225/88 RA → 0/-1 e + blank/89 Ac
The missing box would be the number ____ ? And this is a form of ____ decay?
The missing box would be the number 1. And this is a form of beta decay.
To determine the missing number and the type of decay, we need to examine the given information:
225/88 RA → 0/-1 e + blank/89 Ac
In the decay equation, the sum of the mass numbers on both sides of the arrow should be equal, as well as the sum of the atomic numbers.
Let's break down the given equation and analyze it step-by-step:
1. The element undergoing decay is Radium (RA) with mass number 225 and atomic number 88.
2. Radium (RA) is decaying into an electron (e-) with a mass number of 0 and an atomic number of -1.
3. The resulting element is Astatine (Ac), with an unknown mass number (blank) and an atomic number of 89.
Now, we can deduce the missing number and the type of decay:
Since the sum of the mass numbers on both sides of the arrow should be equal, we can subtract the known mass numbers from the starting material (RA) from the resulting material (Ac) to find the missing number:
Missing Mass Number = Mass number of Ac - Mass number of RA
= ??/89 - 225/88
To calculate the missing mass number, we need to use the equation:
Mass number = Atomic number + Number of neutrons
Since the atomic number for Ac is given as 89, we can rewrite the equation as:
Missing Mass Number = 89 + Number of neutrons in Ac - 225
Now, let's solve for the missing mass number:
??/89 = 89 + Number of neutrons in Ac - 225
By rearranging the equation:
??/89 = Number of neutrons in Ac - 136
From this equation, we can conclude that the missing mass number (??) is 136.
Therefore, the missing box would contain the number 136.

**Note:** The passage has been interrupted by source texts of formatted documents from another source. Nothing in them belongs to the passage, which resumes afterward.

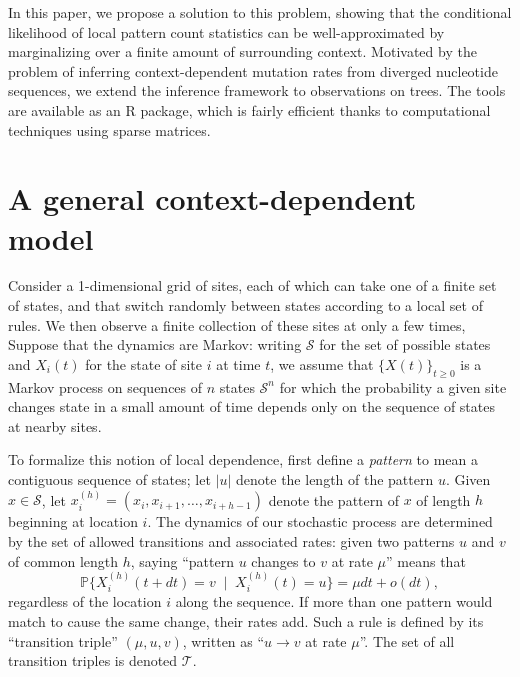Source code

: \documentclass{article}
\renewcommand{\P}{\mathbb{P}}
\newcommand{\calS}{\mathcal{S}}  %
\newcommand{\calT}{\mathcal{T}}  %
\newcommand{\given}{\;\mid\;}
\theoremstyle{plain}
\theoremstyle{definition}
\begin{document}
In this paper, we propose a solution to this problem,
showing that the conditional likelihood of local pattern count statistics
can be well-approximated by marginalizing over a finite amount of surrounding context.
Motivated by the problem of inferring context-dependent mutation rates from diverged nucleotide sequences,
we extend the inference framework to observations on trees.
The tools are available as an R package,
which is fairly efficient thanks to
computational techniques using sparse matrices.



\section{A general context-dependent model}

Consider a 1-dimensional grid of sites, each of which can take one of a finite set of states,
and that switch randomly between states according to a local set of rules.
We then observe a finite collection of these sites at only a few times,
Suppose that the dynamics are Markov:
writing $\calS$ for the set of possible states
and $X_i(t)$ for the state of site $i$ at time $t$,
we assume that $\{X(t)\}_{t \ge 0}$ is a Markov process on sequences of $n$ states $\calS^n$
for which the probability a given site changes state in a small amount of time
depends only on the sequence of states at nearby sites.

To formalize this notion of local dependence,
first define a \textit{pattern} to mean a contiguous sequence of states;
let $|u|$ denote the length of the pattern $u$.
Given $x \in \calS$,
let $x_i^{(h)} = (x_i, x_{i+1}, \ldots, x_{i+h-1})$ denote the pattern of $x$ of length $h$ beginning at location $i$.
The dynamics of our stochastic process are determined by the set of allowed transitions and associated rates:
given two patterns $u$ and $v$ of common length $h$,
saying ``pattern $u$ changes to $v$ at rate $\mu$'' means that
\[
    \P\{ X_i^{(h)}(t+dt) = v \given X_i^{(h)}(t) = u \} = \mu dt + o(dt),
\]
regardless of the location $i$ along the sequence.
If more than one pattern would match to cause the same change, their rates add.
Such a rule is defined by its ``transition triple'' $(\mu,u,v)$,
written as ``$u \to v$ at rate $\mu$''.
The set of all transition triples is denoted $\calT$.
\end{document}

Finally, based on the given information, the type of decay presented is alpha decay. Alpha decay involves the emission of an alpha particle, which consists of two protons and two neutrons (similar to a helium nucleus) from the atomic nucleus.
To determine the missing number, we can use the principle of conservation of charge, where the sum of the charges on each side of a nuclear equation should be the same.
In the reaction 225/88 RA → 0/-1 e + blank/89 Ac, we know that the charge on the reactant side is +88 (since RA has an atomic number of 88). On the product side, the charge from the alpha particle (0/-1 e) is 0. Therefore, the missing box must have a charge of +88 - 0 = +88.
Since Ac has an atomic number of 89, which represents the number of protons in the nucleus, the missing box (blank) must have an atomic number of 89. This indicates that the missing element is Ac (Ac represents the chemical symbol for the element actinium).
Therefore, the missing box would be the number 89.
Regarding the type of decay, this reaction is known as alpha decay. Alpha decay occurs when an alpha particle (a helium nucleus) is emitted from the nucleus of an atom. In this case, the 225/88 RA nucleus is undergoing alpha decay to form the 221/86 Rn (radon) nucleus, with the emission of an alpha particle (0/-1 e).